▶ PROBLEM DESCRIPTION: Could you retype every line below exactly, omitting the images?

▶ INFORMATION PROVIDED:
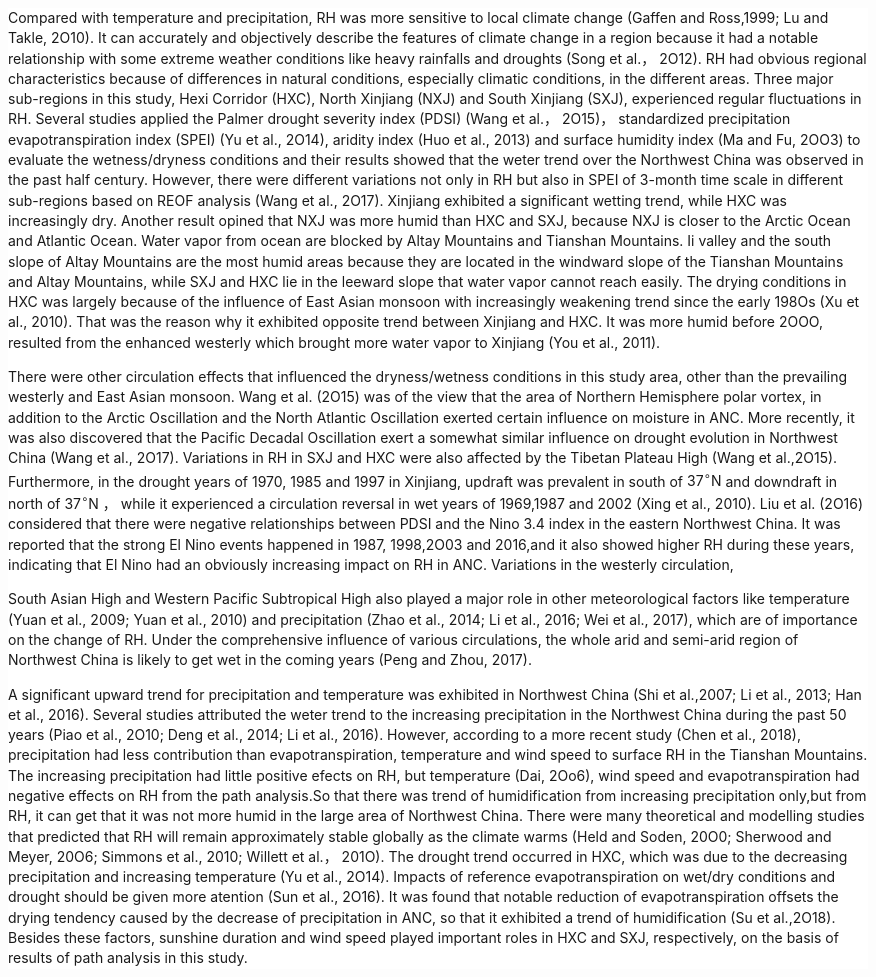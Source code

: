 Compared with temperature and precipitation, RH was more sensitive to local climate change (Gaffen and Ross,1999; Lu and Takle, 2O10). It can accurately and objectively describe the features of climate change in a region because it had a notable relationship with some extreme weather conditions like heavy rainfalls and droughts (Song et al.， 2O12). RH had obvious regional characteristics because of differences in natural conditions, especially climatic conditions, in the different areas. Three major sub-regions in this study, Hexi Corridor (HXC), North Xinjiang (NXJ) and South Xinjiang (SXJ), experienced regular fluctuations in RH. Several studies applied the Palmer drought severity index (PDSI) (Wang et al.， 2O15)， standardized precipitation evapotranspiration index (SPEI) (Yu et al., 2O14), aridity index (Huo et al., 2013) and surface humidity index (Ma and Fu, 2OO3) to evaluate the wetness/dryness conditions and their results showed that the weter trend over the Northwest China was observed in the past half century. However, there were different variations not only in RH but also in SPEI of 3-month time scale in different sub-regions based on REOF analysis (Wang et al., 2O17). Xinjiang exhibited a significant wetting trend, while HXC was increasingly dry. Another result opined that NXJ was more humid than HXC and SXJ, because NXJ is closer to the Arctic Ocean and Atlantic Ocean. Water vapor from ocean are blocked by Altay Mountains and Tianshan Mountains. Ii valley and the south slope of Altay Mountains are the most humid areas because they are located in the windward slope of the Tianshan Mountains and Altay Mountains, while SXJ and HXC lie in the leeward slope that water vapor cannot reach easily. The drying conditions in HXC was largely because of the influence of East Asian monsoon with increasingly weakening trend since the early 198Os (Xu et al., 2010). That was the reason why it exhibited opposite trend between Xinjiang and HXC. It was more humid before 2OOO, resulted from the enhanced westerly which brought more water vapor to Xinjiang (You et al., 2011).

There were other circulation effects that influenced the dryness/wetness conditions in this study area, other than the prevailing westerly and East Asian monsoon. Wang et al. (2O15) was of the view that the area of Northern Hemisphere polar vortex, in addition to the Arctic Oscillation and the North Atlantic Oscillation exerted certain influence on moisture in ANC. More recently, it was also discovered that the Pacific Decadal Oscillation exert a somewhat similar influence on drought evolution in Northwest China (Wang et al., 2O17). Variations in RH in SXJ and HXC were also affected by the Tibetan Plateau High (Wang et al.,2O15). Furthermore, in the drought years of 1970, 1985 and 1997 in Xinjiang, updraft was prevalent in south of $3 7 ^ { \circ } \mathrm { N }$ and downdraft in north of $3 7 ^ { \circ } \mathrm { N }$ ， while it experienced a circulation reversal in wet years of 1969,1987 and 2002 (Xing et al., 2010). Liu et al. (2O16) considered that there were negative relationships between PDSI and the Nino 3.4 index in the eastern Northwest China. It was reported that the strong El Nino events happened in 1987, 1998,2O03 and 2016,and it also showed higher RH during these years, indicating that El Nino had an obviously increasing impact on RH in ANC. Variations in the westerly circulation,

South Asian High and Western Pacific Subtropical High also played a major role in other meteorological factors like temperature (Yuan et al., 2009; Yuan et al., 2010) and precipitation (Zhao et al., 2014; Li et al., 2016; Wei et al., 2017), which are of importance on the change of RH. Under the comprehensive influence of various circulations, the whole arid and semi-arid region of Northwest China is likely to get wet in the coming years (Peng and Zhou, 2017).

A significant upward trend for precipitation and temperature was exhibited in Northwest China (Shi et al.,2007; Li et al., 2013; Han et al., 2016). Several studies attributed the weter trend to the increasing precipitation in the Northwest China during the past 50 years (Piao et al., 2O10; Deng et al., 2014; Li et al., 2016). However, according to a more recent study (Chen et al., 2018), precipitation had less contribution than evapotranspiration, temperature and wind speed to surface RH in the Tianshan Mountains. The increasing precipitation had little positive efects on RH, but temperature (Dai, 2Oo6), wind speed and evapotranspiration had negative effects on RH from the path analysis.So that there was trend of humidification from increasing precipitation only,but from RH, it can get that it was not more humid in the large area of Northwest China. There were many theoretical and modelling studies that predicted that RH will remain approximately stable globally as the climate warms (Held and Soden, 20O0; Sherwood and Meyer, 20O6; Simmons et al., 2010; Willett et al.， 201O). The drought trend occurred in HXC, which was due to the decreasing precipitation and increasing temperature (Yu et al., 2O14). Impacts of reference evapotranspiration on wet/dry conditions and drought should be given more atention (Sun et al., 2O16). It was found that notable reduction of evapotranspiration offsets the drying tendency caused by the decrease of precipitation in ANC, so that it exhibited a trend of humidification (Su et al.,2O18). Besides these factors, sunshine duration and wind speed played important roles in HXC and SXJ, respectively, on the basis of results of path analysis in this study.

▶ RESPONSE TO THIS EXERCISE:
Source code

: Compared with temperature and precipitation, RH was more sensitive to local climate change (Gaffen and Ross,1999; Lu and Takle, 2O10). It can accurately and objectively describe the features of climate change in a region because it had a notable relationship with some extreme weather conditions like heavy rainfalls and droughts (Song et al.， 2O12). RH had obvious regional characteristics because of differences in natural conditions, especially climatic conditions, in the different areas. Three major sub-regions in this study, Hexi Corridor (HXC), North Xinjiang (NXJ) and South Xinjiang (SXJ), experienced regular fluctuations in RH. Several studies applied the Palmer drought severity index (PDSI) (Wang et al.， 2O15)， standardized precipitation evapotranspiration index (SPEI) (Yu et al., 2O14), aridity index (Huo et al., 2013) and surface humidity index (Ma and Fu, 2OO3) to evaluate the wetness/dryness conditions and their results showed that the weter trend over the Northwest China was observed in the past half century. However, there were different variations not only in RH but also in SPEI of 3-month time scale in different sub-regions based on REOF analysis (Wang et al., 2O17). Xinjiang exhibited a significant wetting trend, while HXC was increasingly dry. Another result opined that NXJ was more humid than HXC and SXJ, because NXJ is closer to the Arctic Ocean and Atlantic Ocean. Water vapor from ocean are blocked by Altay Mountains and Tianshan Mountains. Ii valley and the south slope of Altay Mountains are the most humid areas because they are located in the windward slope of the Tianshan Mountains and Altay Mountains, while SXJ and HXC lie in the leeward slope that water vapor cannot reach easily. The drying conditions in HXC was largely because of the influence of East Asian monsoon with increasingly weakening trend since the early 198Os (Xu et al., 2010). That was the reason why it exhibited opposite trend between Xinjiang and HXC. It was more humid before 2OOO, resulted from the enhanced westerly which brought more water vapor to Xinjiang (You et al., 2011).

There were other circulation effects that influenced the dryness/wetness conditions in this study area, other than the prevailing westerly and East Asian monsoon. Wang et al. (2O15) was of the view that the area of Northern Hemisphere polar vortex, in addition to the Arctic Oscillation and the North Atlantic Oscillation exerted certain influence on moisture in ANC. More recently, it was also discovered that the Pacific Decadal Oscillation exert a somewhat similar influence on drought evolution in Northwest China (Wang et al., 2O17). Variations in RH in SXJ and HXC were also affected by the Tibetan Plateau High (Wang et al.,2O15). Furthermore, in the drought years of 1970, 1985 and 1997 in Xinjiang, updraft was prevalent in south of $3 7 ^ { \circ } \mathrm { N }$ and downdraft in north of $3 7 ^ { \circ } \mathrm { N }$ ， while it experienced a circulation reversal in wet years of 1969,1987 and 2002 (Xing et al., 2010). Liu et al. (2O16) considered that there were negative relationships between PDSI and the Nino 3.4 index in the eastern Northwest China. It was reported that the strong El Nino events happened in 1987, 1998,2O03 and 2016,and it also showed higher RH during these years, indicating that El Nino had an obviously increasing impact on RH in ANC. Variations in the westerly circulation,

South Asian High and Western Pacific Subtropical High also played a major role in other meteorological factors like temperature (Yuan et al., 2009; Yuan et al., 2010) and precipitation (Zhao et al., 2014; Li et al., 2016; Wei et al., 2017), which are of importance on the change of RH. Under the comprehensive influence of various circulations, the whole arid and semi-arid region of Northwest China is likely to get wet in the coming years (Peng and Zhou, 2017).

A significant upward trend for precipitation and temperature was exhibited in Northwest China (Shi et al.,2007; Li et al., 2013; Han et al., 2016). Several studies attributed the weter trend to the increasing precipitation in the Northwest China during the past 50 years (Piao et al., 2O10; Deng et al., 2014; Li et al., 2016). However, according to a more recent study (Chen et al., 2018), precipitation had less contribution than evapotranspiration, temperature and wind speed to surface RH in the Tianshan Mountains. The increasing precipitation had little positive efects on RH, but temperature (Dai, 2Oo6), wind speed and evapotranspiration had negative effects on RH from the path analysis.So that there was trend of humidification from increasing precipitation only,but from RH, it can get that it was not more humid in the large area of Northwest China. There were many theoretical and modelling studies that predicted that RH will remain approximately stable globally as the climate warms (Held and Soden, 20O0; Sherwood and Meyer, 20O6; Simmons et al., 2010; Willett et al.， 201O). The drought trend occurred in HXC, which was due to the decreasing precipitation and increasing temperature (Yu et al., 2O14). Impacts of reference evapotranspiration on wet/dry conditions and drought should be given more atention (Sun et al., 2O16). It was found that notable reduction of evapotranspiration offsets the drying tendency caused by the decrease of precipitation in ANC, so that it exhibited a trend of humidification (Su et al.,2O18). Besides these factors, sunshine duration and wind speed played important roles in HXC and SXJ, respectively, on the basis of results of path analysis in this study.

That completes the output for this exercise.